Presenting at Coventry University

If I had one of those new things I hear the kids call ‘Phones’ I would have posted all the lovely people I have been speaking with in the past few weeks about assistance dogs and hopefully an up an coming project on children’s development in refugee camps. But, I don’t want to miss a chance to say that TODAY I am presenting at James Starley Building at Coventry University on the findings from my PhD. Presentation all ready, and poster looks snazzy. Hopefully we will get a nice dialogue going and I might get some practice for my VIVA.

‘easy reading is indeed damn hard writing’

I am hoping very much to have a draft of my thesis ready for my supervisory team with enough time before Christmas so that they can get a feedback to me by Christmas. And though I am having a few wording issues which I hope to resolve (hope, a wonderful word for a research student), I am reading again over my participants’ interviews. It was living with a child with developmental disability which unified these narratives, and their common experiences in language delay, in the constancy of having to manage environment, the dual roles of their parenting, were the factors which gives the assistance dog experience meaning. Findings suggest to me that parents living and working with developmental disability use an interpretive framework, based on history of less than successful in home interventions, stressors associated with parenting a child with developmental disability, and their own parental expertise, when assessing the positive and negative outcomes associated with any home intervention, including assistance dogs. It strikes a chord again, that regardless of the money invested into designing, implementing and evaluating any intervention using research techniques or otherwise, an intervention’s success – whether it meets a need – seems almost always to depend on the people involved in the day to day living.

Right here right now – courting change in public perceptions

Only a few days after the jubilant end of the Paralympics, another parent and child with multiple disabilities found in what appears to be a ‘we’ll go out together’ situation. Though, I would be delighted if I was wrong. I can’t help but think what needs to change, what the point is of all this research I have to read, and will hopefully conduct, and I can’t but think that this change has to be education for all, professionals, parents, children and the public.

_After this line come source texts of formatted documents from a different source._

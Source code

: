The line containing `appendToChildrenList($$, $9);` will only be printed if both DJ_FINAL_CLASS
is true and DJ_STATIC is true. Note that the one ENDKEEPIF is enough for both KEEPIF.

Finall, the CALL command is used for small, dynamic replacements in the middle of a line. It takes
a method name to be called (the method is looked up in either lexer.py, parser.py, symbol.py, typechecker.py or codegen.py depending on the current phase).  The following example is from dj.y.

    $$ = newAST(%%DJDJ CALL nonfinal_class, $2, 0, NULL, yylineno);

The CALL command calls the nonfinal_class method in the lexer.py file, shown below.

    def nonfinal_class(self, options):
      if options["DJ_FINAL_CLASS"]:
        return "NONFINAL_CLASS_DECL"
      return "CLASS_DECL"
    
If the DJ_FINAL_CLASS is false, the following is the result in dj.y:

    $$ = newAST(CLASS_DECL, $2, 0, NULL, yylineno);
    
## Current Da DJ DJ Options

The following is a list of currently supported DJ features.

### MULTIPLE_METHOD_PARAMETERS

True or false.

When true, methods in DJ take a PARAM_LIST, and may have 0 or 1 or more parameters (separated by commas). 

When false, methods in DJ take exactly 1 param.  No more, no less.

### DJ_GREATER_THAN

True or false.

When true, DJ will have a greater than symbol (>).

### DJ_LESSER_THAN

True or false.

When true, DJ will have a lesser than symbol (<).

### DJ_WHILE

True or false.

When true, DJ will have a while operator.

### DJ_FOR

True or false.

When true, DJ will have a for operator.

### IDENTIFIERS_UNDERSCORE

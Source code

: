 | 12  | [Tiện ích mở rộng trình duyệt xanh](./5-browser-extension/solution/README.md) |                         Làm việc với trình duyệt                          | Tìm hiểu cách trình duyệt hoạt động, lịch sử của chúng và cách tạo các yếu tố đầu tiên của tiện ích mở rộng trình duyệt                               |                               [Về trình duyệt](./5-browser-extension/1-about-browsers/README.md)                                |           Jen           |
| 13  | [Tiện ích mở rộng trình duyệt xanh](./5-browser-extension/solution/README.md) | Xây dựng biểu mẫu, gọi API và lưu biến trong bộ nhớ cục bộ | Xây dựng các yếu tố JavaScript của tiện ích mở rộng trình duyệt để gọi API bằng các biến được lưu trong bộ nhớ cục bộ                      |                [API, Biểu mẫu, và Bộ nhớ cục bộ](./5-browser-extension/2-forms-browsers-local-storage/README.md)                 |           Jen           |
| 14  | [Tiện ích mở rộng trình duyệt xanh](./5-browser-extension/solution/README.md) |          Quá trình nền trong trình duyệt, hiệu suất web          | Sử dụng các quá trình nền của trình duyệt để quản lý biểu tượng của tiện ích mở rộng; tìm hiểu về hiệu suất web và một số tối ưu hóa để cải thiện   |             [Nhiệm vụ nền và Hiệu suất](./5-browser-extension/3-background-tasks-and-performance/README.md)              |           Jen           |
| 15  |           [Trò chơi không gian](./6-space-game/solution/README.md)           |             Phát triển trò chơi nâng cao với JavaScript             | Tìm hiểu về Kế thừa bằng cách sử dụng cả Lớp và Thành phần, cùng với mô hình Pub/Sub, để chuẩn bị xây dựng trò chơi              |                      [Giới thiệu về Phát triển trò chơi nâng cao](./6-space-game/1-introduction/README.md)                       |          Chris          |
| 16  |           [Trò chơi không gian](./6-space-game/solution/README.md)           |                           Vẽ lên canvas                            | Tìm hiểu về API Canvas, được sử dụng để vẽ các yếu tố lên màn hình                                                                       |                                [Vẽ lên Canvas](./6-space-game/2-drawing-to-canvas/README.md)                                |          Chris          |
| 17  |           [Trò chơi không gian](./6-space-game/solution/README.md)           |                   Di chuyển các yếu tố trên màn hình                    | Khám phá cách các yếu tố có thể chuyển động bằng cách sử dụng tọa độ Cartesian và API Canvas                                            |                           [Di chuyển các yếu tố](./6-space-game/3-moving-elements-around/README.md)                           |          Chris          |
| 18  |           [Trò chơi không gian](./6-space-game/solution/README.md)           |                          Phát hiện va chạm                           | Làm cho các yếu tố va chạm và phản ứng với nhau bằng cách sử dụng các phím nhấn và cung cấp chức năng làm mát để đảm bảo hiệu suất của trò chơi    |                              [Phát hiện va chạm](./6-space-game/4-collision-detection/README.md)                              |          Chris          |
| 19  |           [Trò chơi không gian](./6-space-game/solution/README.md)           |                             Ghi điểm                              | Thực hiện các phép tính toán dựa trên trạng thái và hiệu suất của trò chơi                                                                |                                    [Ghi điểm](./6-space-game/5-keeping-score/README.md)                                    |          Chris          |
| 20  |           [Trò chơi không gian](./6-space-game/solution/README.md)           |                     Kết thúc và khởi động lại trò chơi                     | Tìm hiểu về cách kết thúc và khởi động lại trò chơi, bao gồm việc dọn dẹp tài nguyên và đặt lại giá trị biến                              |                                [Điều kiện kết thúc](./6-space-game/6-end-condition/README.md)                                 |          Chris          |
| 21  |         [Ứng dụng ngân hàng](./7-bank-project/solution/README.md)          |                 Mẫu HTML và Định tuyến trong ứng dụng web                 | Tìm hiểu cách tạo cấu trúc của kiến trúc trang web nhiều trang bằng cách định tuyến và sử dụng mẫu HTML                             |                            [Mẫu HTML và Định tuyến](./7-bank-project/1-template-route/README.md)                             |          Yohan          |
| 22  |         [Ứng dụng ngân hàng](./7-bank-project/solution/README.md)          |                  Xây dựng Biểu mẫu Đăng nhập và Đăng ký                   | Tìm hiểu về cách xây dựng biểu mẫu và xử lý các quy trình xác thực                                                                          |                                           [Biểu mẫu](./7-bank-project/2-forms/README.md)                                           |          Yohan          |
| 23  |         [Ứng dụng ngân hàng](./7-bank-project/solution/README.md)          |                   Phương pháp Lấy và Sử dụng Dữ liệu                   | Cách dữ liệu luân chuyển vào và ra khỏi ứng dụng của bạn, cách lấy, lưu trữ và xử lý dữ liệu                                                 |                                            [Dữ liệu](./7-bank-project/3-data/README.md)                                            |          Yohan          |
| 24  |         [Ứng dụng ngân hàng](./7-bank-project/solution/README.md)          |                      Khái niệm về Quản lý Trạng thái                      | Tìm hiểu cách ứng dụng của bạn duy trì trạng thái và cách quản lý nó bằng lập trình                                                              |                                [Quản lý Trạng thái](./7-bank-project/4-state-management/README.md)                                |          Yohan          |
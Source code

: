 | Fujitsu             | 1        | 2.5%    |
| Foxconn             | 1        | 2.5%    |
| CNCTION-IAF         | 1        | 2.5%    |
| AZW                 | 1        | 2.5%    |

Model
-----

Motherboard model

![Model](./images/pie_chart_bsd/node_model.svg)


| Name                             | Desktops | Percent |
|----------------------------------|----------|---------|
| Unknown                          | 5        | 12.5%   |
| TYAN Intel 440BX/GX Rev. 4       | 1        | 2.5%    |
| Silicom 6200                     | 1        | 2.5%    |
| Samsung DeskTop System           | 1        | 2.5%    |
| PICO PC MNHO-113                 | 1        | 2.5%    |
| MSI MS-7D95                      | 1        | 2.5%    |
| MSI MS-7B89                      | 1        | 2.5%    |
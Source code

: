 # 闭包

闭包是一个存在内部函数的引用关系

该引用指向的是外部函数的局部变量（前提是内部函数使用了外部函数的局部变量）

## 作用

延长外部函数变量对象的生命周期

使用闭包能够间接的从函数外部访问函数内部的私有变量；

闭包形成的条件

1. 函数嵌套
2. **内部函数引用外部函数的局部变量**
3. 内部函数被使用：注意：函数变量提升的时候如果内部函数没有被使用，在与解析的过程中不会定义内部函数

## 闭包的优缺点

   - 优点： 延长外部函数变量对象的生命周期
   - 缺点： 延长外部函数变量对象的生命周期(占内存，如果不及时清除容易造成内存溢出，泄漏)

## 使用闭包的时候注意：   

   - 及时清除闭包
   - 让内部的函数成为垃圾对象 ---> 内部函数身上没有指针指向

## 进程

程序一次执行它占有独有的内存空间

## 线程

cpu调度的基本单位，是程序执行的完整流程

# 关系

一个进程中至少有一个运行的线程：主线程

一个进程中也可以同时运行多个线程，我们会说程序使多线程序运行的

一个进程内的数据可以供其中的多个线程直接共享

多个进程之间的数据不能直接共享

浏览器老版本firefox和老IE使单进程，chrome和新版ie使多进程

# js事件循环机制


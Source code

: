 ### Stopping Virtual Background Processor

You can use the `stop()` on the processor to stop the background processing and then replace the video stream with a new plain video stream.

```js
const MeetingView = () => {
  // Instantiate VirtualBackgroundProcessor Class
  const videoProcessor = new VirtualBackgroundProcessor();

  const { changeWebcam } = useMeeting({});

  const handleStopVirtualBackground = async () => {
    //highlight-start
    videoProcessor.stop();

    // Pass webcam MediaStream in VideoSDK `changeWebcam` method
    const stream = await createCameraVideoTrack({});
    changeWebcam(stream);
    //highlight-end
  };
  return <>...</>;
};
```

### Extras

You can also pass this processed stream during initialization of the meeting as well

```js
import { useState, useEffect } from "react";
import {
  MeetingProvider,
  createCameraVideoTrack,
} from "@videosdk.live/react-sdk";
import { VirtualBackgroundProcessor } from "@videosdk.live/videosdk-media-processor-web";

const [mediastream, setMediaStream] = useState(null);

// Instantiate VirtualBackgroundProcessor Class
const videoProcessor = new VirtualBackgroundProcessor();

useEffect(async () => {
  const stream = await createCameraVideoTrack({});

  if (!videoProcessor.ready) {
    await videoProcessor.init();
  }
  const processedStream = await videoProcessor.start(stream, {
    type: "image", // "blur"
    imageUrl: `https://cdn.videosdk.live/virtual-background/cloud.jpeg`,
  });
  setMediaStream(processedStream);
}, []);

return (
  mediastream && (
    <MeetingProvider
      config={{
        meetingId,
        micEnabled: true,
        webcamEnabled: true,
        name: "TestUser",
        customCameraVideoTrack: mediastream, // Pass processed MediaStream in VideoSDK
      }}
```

Most social aspects of their children’s behaviour are allegorical. Each episode of age contact, touch, inquisition on their part, is a token of huge social growth. They portray learning for parents, but these, perhaps heightened, perceptions are sometimes tokens of learning. We live in a world where learning means two different things. Ideology of a future within a neurotypical development, and the implied expectations for children with developmental disability. Neurotypical children are constantly engaging with their environment, and thus their learning, whereas the atypical children’s learning is dependent on their parent’s role as first point of contact with the everyday world. As with Gillberg’s (2011) description of developmental disabilities as ESSENCE (a collection of behaviours needing specific attention depending upon each child), participants experienced living with children with developmental disabilities as something highly complex and fluctuating; it might also be experienced as something in need of support on multiple levels to reflect this complexity and fluctuation. In this way, the public could act as that very same much needed intervention. A changed dynamic with the public could result in a change in how people with developmental disability live their lives – impacting their own self-perceptions. Drawing out of this possible reality there are delicate scenes described in research papers, and in the media, where children engage in activities that their parents had previously removed from their hopes and expectations. Is it such a leap to ask the public, all people in general to get on board and change their perceptions and expectations too?